TASK
Every record must be repeated exactly, with no omission.

Excerpts from a dataset

#####

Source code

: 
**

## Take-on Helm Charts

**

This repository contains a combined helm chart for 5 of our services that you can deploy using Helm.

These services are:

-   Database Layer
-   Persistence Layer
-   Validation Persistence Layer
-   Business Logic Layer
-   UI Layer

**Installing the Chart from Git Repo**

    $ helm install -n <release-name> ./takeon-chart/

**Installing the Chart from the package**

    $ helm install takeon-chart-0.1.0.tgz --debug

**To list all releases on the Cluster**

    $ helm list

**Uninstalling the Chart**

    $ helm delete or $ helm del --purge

#####

SOLUTION TO THE PROBLEM
Source code

: 
**

## Take-on Helm Charts

**

This repository contains a combined helm chart for 5 of our services that you can deploy using Helm.

These services are:

-   Database Layer
-   Persistence Layer
-   Validation Persistence Layer
-   Business Logic Layer
-   UI Layer

**Installing the Chart from Git Repo**

    $ helm install -n <release-name> ./takeon-chart/

**Installing the Chart from the package**

    $ helm install takeon-chart-0.1.0.tgz --debug

**To list all releases on the Cluster**

    $ helm list

**Uninstalling the Chart**

    $ helm delete or $ helm del --purge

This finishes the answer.